[[ Data under study open ]]
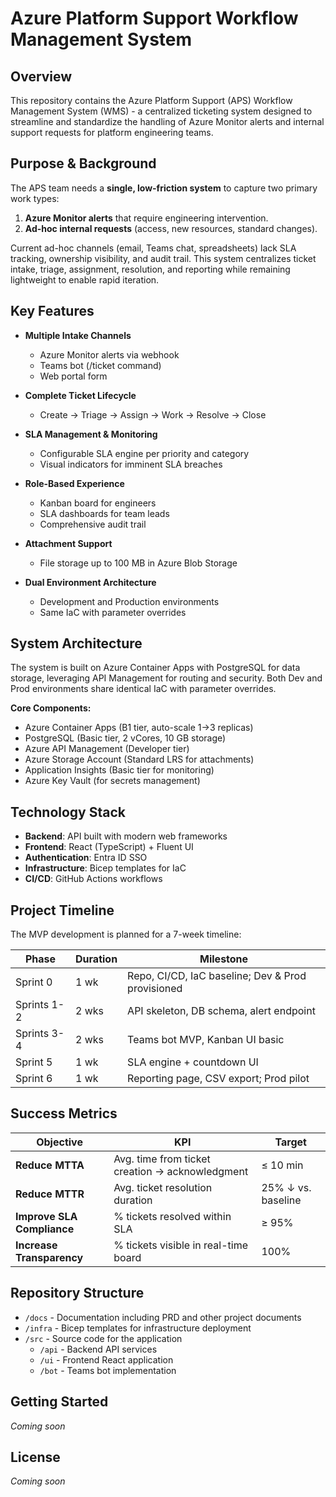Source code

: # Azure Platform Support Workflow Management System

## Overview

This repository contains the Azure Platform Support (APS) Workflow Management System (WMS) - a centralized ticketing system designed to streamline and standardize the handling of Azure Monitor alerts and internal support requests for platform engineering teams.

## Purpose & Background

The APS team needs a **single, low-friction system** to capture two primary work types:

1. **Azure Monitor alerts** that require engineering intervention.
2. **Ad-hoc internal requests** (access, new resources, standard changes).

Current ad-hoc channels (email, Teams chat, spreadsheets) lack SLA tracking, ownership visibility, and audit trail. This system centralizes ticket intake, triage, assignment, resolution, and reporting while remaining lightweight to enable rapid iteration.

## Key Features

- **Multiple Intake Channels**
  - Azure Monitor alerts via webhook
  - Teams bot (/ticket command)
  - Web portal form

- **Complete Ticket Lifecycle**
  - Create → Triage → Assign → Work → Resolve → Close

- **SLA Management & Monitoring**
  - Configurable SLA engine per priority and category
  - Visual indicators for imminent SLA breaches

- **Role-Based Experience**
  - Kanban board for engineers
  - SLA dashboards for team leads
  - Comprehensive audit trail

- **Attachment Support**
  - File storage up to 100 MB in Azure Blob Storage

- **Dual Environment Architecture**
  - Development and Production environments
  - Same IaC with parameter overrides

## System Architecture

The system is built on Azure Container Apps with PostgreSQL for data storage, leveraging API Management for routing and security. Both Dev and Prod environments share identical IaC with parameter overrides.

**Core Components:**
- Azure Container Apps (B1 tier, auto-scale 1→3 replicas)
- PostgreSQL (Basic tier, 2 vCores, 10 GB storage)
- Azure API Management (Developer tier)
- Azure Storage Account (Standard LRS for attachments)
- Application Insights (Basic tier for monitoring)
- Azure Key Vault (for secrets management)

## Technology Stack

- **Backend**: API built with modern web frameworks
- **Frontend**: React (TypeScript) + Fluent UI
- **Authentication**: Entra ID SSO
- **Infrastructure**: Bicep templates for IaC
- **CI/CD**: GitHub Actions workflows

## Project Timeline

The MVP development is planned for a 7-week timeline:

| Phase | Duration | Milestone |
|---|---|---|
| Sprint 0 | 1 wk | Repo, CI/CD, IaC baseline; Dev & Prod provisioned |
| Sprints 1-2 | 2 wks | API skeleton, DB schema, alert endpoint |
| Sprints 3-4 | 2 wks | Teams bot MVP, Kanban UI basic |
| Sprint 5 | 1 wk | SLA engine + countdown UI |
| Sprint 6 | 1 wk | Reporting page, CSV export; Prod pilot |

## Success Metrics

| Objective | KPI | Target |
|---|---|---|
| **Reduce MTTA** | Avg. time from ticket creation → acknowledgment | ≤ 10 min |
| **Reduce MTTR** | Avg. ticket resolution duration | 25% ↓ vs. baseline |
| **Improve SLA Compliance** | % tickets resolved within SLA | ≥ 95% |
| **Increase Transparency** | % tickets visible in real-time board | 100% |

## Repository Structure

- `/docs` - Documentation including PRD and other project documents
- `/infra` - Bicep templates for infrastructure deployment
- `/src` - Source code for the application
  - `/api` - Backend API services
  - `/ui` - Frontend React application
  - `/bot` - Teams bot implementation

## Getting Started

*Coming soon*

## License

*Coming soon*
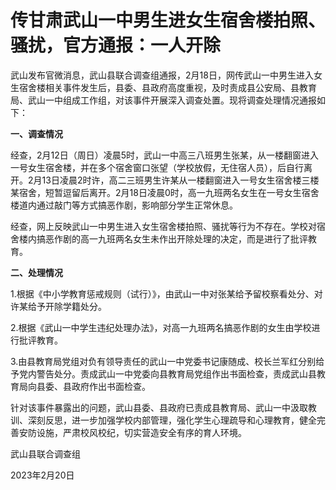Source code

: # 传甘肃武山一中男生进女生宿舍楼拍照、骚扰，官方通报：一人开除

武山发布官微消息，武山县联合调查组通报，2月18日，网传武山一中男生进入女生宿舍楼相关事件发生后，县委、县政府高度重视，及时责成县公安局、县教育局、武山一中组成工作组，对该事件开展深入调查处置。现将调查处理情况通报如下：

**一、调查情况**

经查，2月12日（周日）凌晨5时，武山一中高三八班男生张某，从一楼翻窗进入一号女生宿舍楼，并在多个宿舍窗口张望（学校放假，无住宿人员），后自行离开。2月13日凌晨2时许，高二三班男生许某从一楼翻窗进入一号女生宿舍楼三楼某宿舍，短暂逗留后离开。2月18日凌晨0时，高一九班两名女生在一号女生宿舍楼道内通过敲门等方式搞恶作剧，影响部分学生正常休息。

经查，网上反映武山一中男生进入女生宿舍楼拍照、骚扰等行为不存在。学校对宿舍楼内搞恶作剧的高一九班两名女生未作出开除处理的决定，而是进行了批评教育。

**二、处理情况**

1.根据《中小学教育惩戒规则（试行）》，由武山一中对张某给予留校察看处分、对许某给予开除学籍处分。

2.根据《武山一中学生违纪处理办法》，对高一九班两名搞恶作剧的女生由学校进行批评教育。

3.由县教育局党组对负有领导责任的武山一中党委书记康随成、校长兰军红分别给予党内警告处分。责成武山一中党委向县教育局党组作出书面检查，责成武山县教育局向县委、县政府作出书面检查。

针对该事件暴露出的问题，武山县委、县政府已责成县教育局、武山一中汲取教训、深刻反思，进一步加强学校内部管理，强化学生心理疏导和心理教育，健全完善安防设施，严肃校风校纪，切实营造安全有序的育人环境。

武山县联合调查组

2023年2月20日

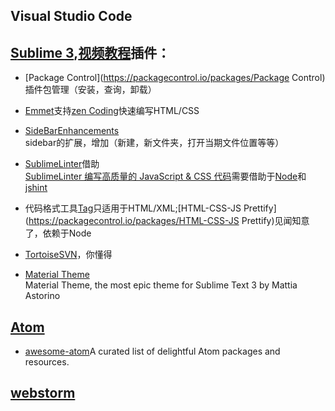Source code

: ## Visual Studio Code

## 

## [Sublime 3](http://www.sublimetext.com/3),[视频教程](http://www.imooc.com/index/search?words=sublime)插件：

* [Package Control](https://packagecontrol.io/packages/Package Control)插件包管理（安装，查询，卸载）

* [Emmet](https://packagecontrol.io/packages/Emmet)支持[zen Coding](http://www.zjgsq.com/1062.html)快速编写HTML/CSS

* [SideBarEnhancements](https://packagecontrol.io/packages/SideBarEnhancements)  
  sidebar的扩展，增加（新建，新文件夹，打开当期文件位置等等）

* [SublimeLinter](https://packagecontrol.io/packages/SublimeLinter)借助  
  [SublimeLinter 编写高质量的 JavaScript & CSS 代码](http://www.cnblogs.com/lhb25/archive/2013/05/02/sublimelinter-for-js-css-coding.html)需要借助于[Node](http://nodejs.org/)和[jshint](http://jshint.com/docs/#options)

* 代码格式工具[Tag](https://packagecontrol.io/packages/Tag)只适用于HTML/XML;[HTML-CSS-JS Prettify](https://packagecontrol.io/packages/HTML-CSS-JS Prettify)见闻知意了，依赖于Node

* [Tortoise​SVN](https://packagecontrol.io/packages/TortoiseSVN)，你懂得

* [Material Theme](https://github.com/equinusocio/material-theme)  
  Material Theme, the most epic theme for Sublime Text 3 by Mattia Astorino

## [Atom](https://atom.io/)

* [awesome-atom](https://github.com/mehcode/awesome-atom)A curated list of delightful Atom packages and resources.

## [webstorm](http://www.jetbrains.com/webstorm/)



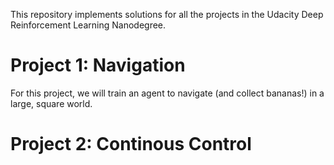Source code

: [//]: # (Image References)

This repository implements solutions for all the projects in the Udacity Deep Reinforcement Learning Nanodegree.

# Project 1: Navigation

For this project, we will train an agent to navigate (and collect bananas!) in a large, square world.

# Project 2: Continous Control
[[ Data under study closed ]]
(Problem description)
Could you copy every line from the records that mentions the word "Bicep"?

(Answer area)
- **Infrastructure**: Bicep templates for IaC
- `/infra` - Bicep templates for infrastructure deployment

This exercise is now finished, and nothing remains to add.